12. The dynamically reconfigurable processor of claim 1, wherein the dynamically configurable computing unit consists of a minimum set computing unit which includes minimum elements which are capable of configuring possibly all the computing elements which may be generated in the computing element generating sub-process, units of the elements being at a level of a PchMOSFET and a NchMOSFET, and

the computing element generating sub-process includes connecting the elements to dynamically configure the computing element corresponding to the instruction, the units of the elements being at a level of a PchMOSFET and a NchMOSFET.

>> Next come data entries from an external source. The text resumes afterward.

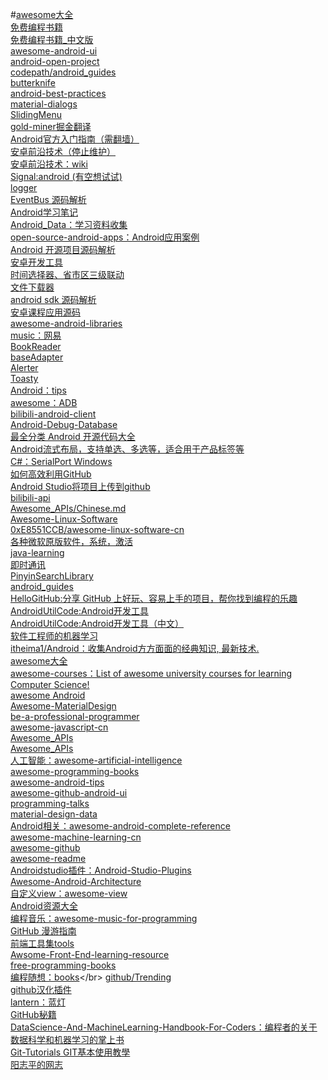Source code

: #[awesome大全](https://github.com/sindresorhus/awesome)</br>
[免费编程书籍](https://github.com/EbookFoundation/free-programming-books)</br>
[免费编程书籍_中文版](https://github.com/justjavac/free-programming-books-zh_CN)</br>
[awesome-android-ui](https://github.com/wasabeef/awesome-android-ui)</br>
[android-open-project](https://github.com/Trinea/android-open-project)</br>
[codepath/android_guides](https://github.com/codepath/android_guides/pulls)</br>
[butterknife](https://github.com/JakeWharton/butterknife)</br>
[android-best-practices](https://github.com/futurice/android-best-practices)</br>
[material-dialogs](https://github.com/afollestad/material-dialogs)</br>
[SlidingMenu](https://github.com/jfeinstein10/SlidingMenu)</br>
[gold-miner掘金翻译](https://github.com/xitu/gold-miner)</br>
[Android官方入门指南（需翻墙）](https://developer.android.com/training/index.html)</br>
[安卓前沿技术（停止维护）](https://github.com/hehonghui/android-tech-frontier)</br>
[安卓前沿技术：wiki](https://github.com/hehonghui/android-tech-frontier/wiki)</br>
[Signal:android (有空想试试)](https://github.com/WhisperSystems/Signal-Android)</br>
[logger](https://github.com/orhanobut/logger)</br>
[EventBus 源码解析](http://p.codekk.com/blogs/detail/54cfab086c4761e5001b2538)</br>
[Android学习笔记](https://github.com/francistao/LearningNotes)</br>
[Android_Data：学习资料收集](https://github.com/Freelander/Android_Data)</br>
[open-source-android-apps：Android应用案例](https://github.com/pcqpcq/open-source-android-apps)</br>
[Android 开源项目源码解析](https://github.com/android-cn/android-open-project-analysis)</br>
[安卓开发工具](https://github.com/inferjay/AndroidDevTools)</br>
[时间选择器、省市区三级联动](https://github.com/Bigkoo/Android-PickerView)</br>
[文件下载器](https://github.com/lingochamp/FileDownloader)</br>
[android sdk 源码解析](https://github.com/LittleFriendsGroup/AndroidSdkSourceAnalysis)</br>
[安卓课程应用源码](https://github.com/aporter/coursera-android)</br>
[awesome-android-libraries](https://github.com/wasabeef/awesome-android-libraries)</br>
[music：网易](https://github.com/aa112901/remusic)</br>
[BookReader](https://github.com/JustWayward/BookReader)</br>
[baseAdapter](https://github.com/hongyangAndroid/baseAdapter)</br>
[Alerter](https://github.com/Tapadoo/Alerter)</br>
[Toasty](https://github.com/GrenderG/Toasty)</br>
[Android：tips](https://github.com/tangqi92/Android-Tips)</br>
[awesome：ADB](https://github.com/mzlogin/awesome-adb)</br>
[bilibili-android-client](https://github.com/HotBitmapGG/bilibili-android-client)</br>
[Android-Debug-Database](https://github.com/amitshekhariitbhu/Android-Debug-Database)</br>
[最全分类 Android 开源代码大全](https://github.com/XXApple/AndroidLibs)</br>
[Android流式布局，支持单选、多选等，适合用于产品标签等](https://github.com/hongyangAndroid/FlowLayout)</br>
[C#：SerialPort Windows](https://github.com/TonySudo/SerialPortW)</br>
[如何高效利用GitHub](http://www.yangzhiping.com/tech/github.html)</br>
[Android Studio将项目上传到github](http://blog.csdn.net/mingtianguohou100/article/details/54708078)</br>
[bilibili-api](https://github.com/Vespa314/bilibili-api/blob/master/api.md)</br>
[Awesome_APIs/Chinese.md](https://github.com/TonnyL/Awesome_APIs/blob/master/Chinese.md#%E7%94%B5%E5%95%86)</br>
[Awesome-Linux-Software](https://github.com/LewisVo/Awesome-Linux-Software)</br>
[0xE8551CCB/awesome-linux-software-cn](https://github.com/0xE8551CCB/awesome-linux-software-cn)</br>
[各种微软原版软件，系统，激活](https://github.com/Helpsoftware/Microsoft)</br>
[java-learning](https://github.com/brianway/java-learning)</br>
[即时通讯](https://github.com/uncleleonfan/FanChat)</br>
[PinyinSearchLibrary](https://github.com/handsomezhou/PinyinSearchLibrary)</br>
[android_guides](https://github.com/codepath/android_guides)</br>
[HelloGitHub:分享 GitHub 上好玩、容易上手的项目，帮你找到编程的乐趣](https://github.com/521xueweihan/HelloGitHub)</br>
[AndroidUtilCode:Android开发工具](https://github.com/Blankj/AndroidUtilCode)</br>
[AndroidUtilCode:Android开发工具（中文）](https://github.com/Blankj/AndroidUtilCode/blob/master/README-CN.md)</br>
[软件工程师的机器学习](https://github.com/ZuzooVn/machine-learning-for-software-engineers/blob/master/README-zh-CN.md)</br>
[itheima1/Android：收集Android方方面面的经典知识, 最新技术.](https://github.com/itheima1/Android)</br>
[awesome大全](https://github.com/sindresorhus/awesome)</br>
[awesome-courses：List of awesome university courses for learning Computer Science!](https://github.com/prakhar1989/awesome-courses)</br>
[awesome Android](https://snowdream86.gitbooks.io/awesome-android/content/)</br>
[Awesome-MaterialDesign](https://github.com/lightSky/Awesome-MaterialDesign)</br>
[be-a-professional-programmer](https://github.com/haohao123456/be-a-professional-programmer)</br>
[awesome-javascript-cn](https://github.com/jobbole/awesome-javascript-cn#api)</br>
[Awesome_APIs](https://github.com/TonnyL/Awesome_APIs/blob/master/Chinese.md#%E5%A4%A9%E6%B0%94)</br>
[Awesome_APIs](https://github.com/TonnyL/Awesome_APIs)</br>
[人工智能：awesome-artificial-intelligence](https://github.com/owainlewis/awesome-artificial-intelligence)</br>
[awesome-programming-books](https://github.com/jobbole/awesome-programming-books)</br>
[awesome-android-tips](https://github.com/jiang111/awesome-android-tips)</br>
[awesome-github-android-ui](https://github.com/opendigg/awesome-github-android-ui#%E7%94%A8%E6%88%B7%E5%BC%95%E5%AF%BC)</br>
[programming-talks](https://github.com/hellerve/programming-talks)</br>
[material-design-data](https://github.com/Luosunce/material-design-data)</br>
[Android相关：awesome-android-complete-reference](https://github.com/amitshekhariitbhu/awesome-android-complete-reference)</br>
[awesome-machine-learning-cn](https://github.com/jobbole/awesome-machine-learning-cn)</br>
[awesome-github](https://github.com/AntBranch/awesome-github)</br>
[awesome-readme](https://github.com/matiassingers/awesome-readme)</br>
[Androidstudio插件：Android-Studio-Plugins](https://github.com/balsikandar/Android-Studio-Plugins)</br>
[Awesome-Android-Architecture](https://github.com/Juude/Awesome-Android-Architecture)</br>
[自定义view：awesome-view](https://github.com/xinghongfei/awesome-view)</br>
[Android资源大全](https://github.com/jobbole/awesome-android-cn)</br>
[编程音乐：awesome-music-for-programming](https://github.com/Yaoshicn/awesome-music-for-programming)</br>
[GitHub 漫游指南](https://github.com/phodal/github-roam)</br>
[前端工具集tools](https://github.com/nieweidong/fetool#other)</br>
[Awsome-Front-End-learning-resource](https://github.com/helloqingfeng/Awsome-Front-End-learning-resource)</br>
[free-programming-books](https://github.com/EbookFoundation/free-programming-books)</br>
[编程随想：books](https://github.com/programthink/books#1312_)</br>
[github/Trending](https://github.com/trending)</br>
[github汉化插件](https://github.com/52cik/github-hans)</br>
[lantern：蓝灯](https://github.com/getlantern/lantern)</br>
[GitHub秘籍](https://github.com/tiimgreen/github-cheat-sheet/blob/master/README.zh-cn.md)</br>
[DataScience-And-MachineLearning-Handbook-For-Coders：编程者的关于数据科学和机器学习的掌上书](https://github.com/wxyyxc1992/DataScience-And-MachineLearning-Handbook-For-Coders/blob/master/DataScienceAI-Reference.md#introduction-&-overview%E5%85%A5%E9%97%A8%E4%B8%8E%E6%A6%82%E8%A7%88)</br>
[Git-Tutorials GIT基本使用教學](https://github.com/twtrubiks/Git-Tutorials)</br>
[阳志平的网志](http://www.yangzhiping.com/)</br>
[]()</br>
[]()</br>
[]()</br>
[]()</br>
[]()</br>
[]()</br>
[]()</br>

13. A method of operating a processor, comprising:

a fetch process of retrieving an instruction;

a decode process of decoding the retrieved instruction;

an execute process; and

a data cache process, wherein

the execute process includes a computing element generating sub-process of dynamically configuring a computing element corresponding to the instruction with a minimum set computing unit which includes minimum gates or elements which are capable of configuring possibly all the computing elements which may be generated in the computing element generating sub-process, and an operation sub-process of performing an operation according to the instruction with the computing element configured in the computing element generating sub-process,

the fetch process is performed at a first timing which is determined by a main clock,

the decode process is performed at a second timing which is determined by the main clock,

the computing element generating sub-process is performed at the first timing which is determined by a sub-clock, instead of a third timing which is determined by the main clock, and the operation sub-process is performed at the second timing which is determined by the sub-clock, and

the data cache process is performed at a fourth timing which is determined by the main clock.